WHAT THE EXERCISE ASKS
Exactly as written, transcribe the data from its opening line through the line containing "in the data". Leave every picture out.

[Stored data]
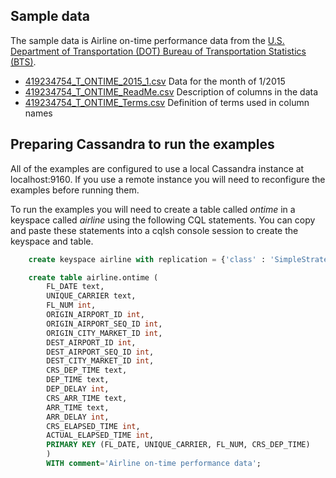 ## Sample data

The sample data is Airline on-time performance data from the [U.S. Department of Transportation (DOT) Bureau of Transportation Statistics (BTS)](http://www.transtats.bts.gov/DL_SelectFields.asp?Table_ID=236).

* [419234754_T_ONTIME_2015_1.csv]() Data for the month of 1/2015
* [419234754_T_ONTIME_ReadMe.csv]() Description of columns in the data
* [419234754_T_ONTIME_Terms.csv]()  Definition of terms used in column names

## Preparing Cassandra to run the examples

All of the examples are configured to use a local Cassandra instance at localhost:9160.  If you use a remote instance 
you will need to reconfigure the examples before running them.

To run the examples you will need to create a table called *ontime* in a keyspace called *airline* using the following
CQL statements.   You can copy and paste these statements into a cqlsh console session to create the keyspace and table.

```SQL
    create keyspace airline with replication = {'class' : 'SimpleStrategy','replication_factor' : 1};

    create table airline.ontime (
        FL_DATE text,
        UNIQUE_CARRIER text,
        FL_NUM int,
        ORIGIN_AIRPORT_ID int,
        ORIGIN_AIRPORT_SEQ_ID int,
        ORIGIN_CITY_MARKET_ID int,
        DEST_AIRPORT_ID int,
        DEST_AIRPORT_SEQ_ID int,
        DEST_CITY_MARKET_ID int,
        CRS_DEP_TIME text,
        DEP_TIME text,
        DEP_DELAY int,
        CRS_ARR_TIME text,
        ARR_TIME text,
        ARR_DELAY int,
        CRS_ELAPSED_TIME int,
        ACTUAL_ELAPSED_TIME int,
        PRIMARY KEY (FL_DATE, UNIQUE_CARRIER, FL_NUM, CRS_DEP_TIME)
        )
        WITH comment='Airline on-time performance data';
```
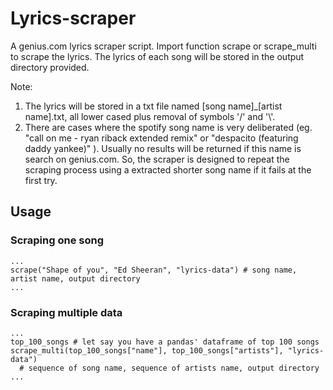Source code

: # Lyrics-scraper
A genius.com lyrics scraper script. Import function scrape or scrape_multi to scrape the lyrics. The lyrics of each song
will be stored in the output directory provided.  
  
Note:  
1. The lyrics will be stored in a txt file named [song name]_[artist name].txt, all lower cased plus removal of symbols '/'
and '\\'.
2. There are cases where the spotify song name is very deliberated (eg. "call on me - ryan riback extended remix" or 
"despacito (featuring daddy yankee)" ). Usually no results will be returned if this name is search on genius.com. So, the
scraper is designed to repeat the scraping process using a extracted shorter song name if it fails at the first try.

## Usage
### Scraping one song
```
...
scrape("Shape of you", "Ed Sheeran", "lyrics-data") # song name, artist name, output directory
...
```

### Scraping multiple data
```
...
top_100_songs # let say you have a pandas' dataframe of top 100 songs
scrape_multi(top_100_songs["name"], top_100_songs["artists"], "lyrics-data")
  # sequence of song name, sequence of artists name, output directory
...
```
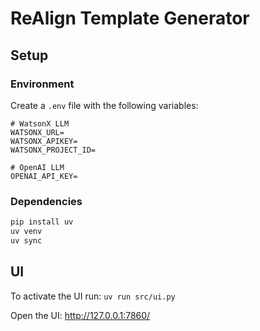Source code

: # ReAlign Template Generator

## Setup

### Environment

Create a `.env` file with the following variables:

```env
# WatsonX LLM
WATSONX_URL=
WATSONX_APIKEY=
WATSONX_PROJECT_ID=

# OpenAI LLM
OPENAI_API_KEY=
```

### Dependencies

```bash
pip install uv
uv venv
uv sync
```

## UI

To activate the UI run: `uv run src/ui.py`

Open the UI: http://127.0.0.1:7860/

RESPONSE TO THIS TASK
 ## Sample data

The sample data is Airline on-time performance data from the [U.S. Department of Transportation (DOT) Bureau of Transportation Statistics (BTS)](http://www.transtats.bts.gov/DL_SelectFields.asp?Table_ID=236).

* [419234754_T_ONTIME_2015_1.csv]() Data for the month of 1/2015
* [419234754_T_ONTIME_ReadMe.csv]() Description of columns in the data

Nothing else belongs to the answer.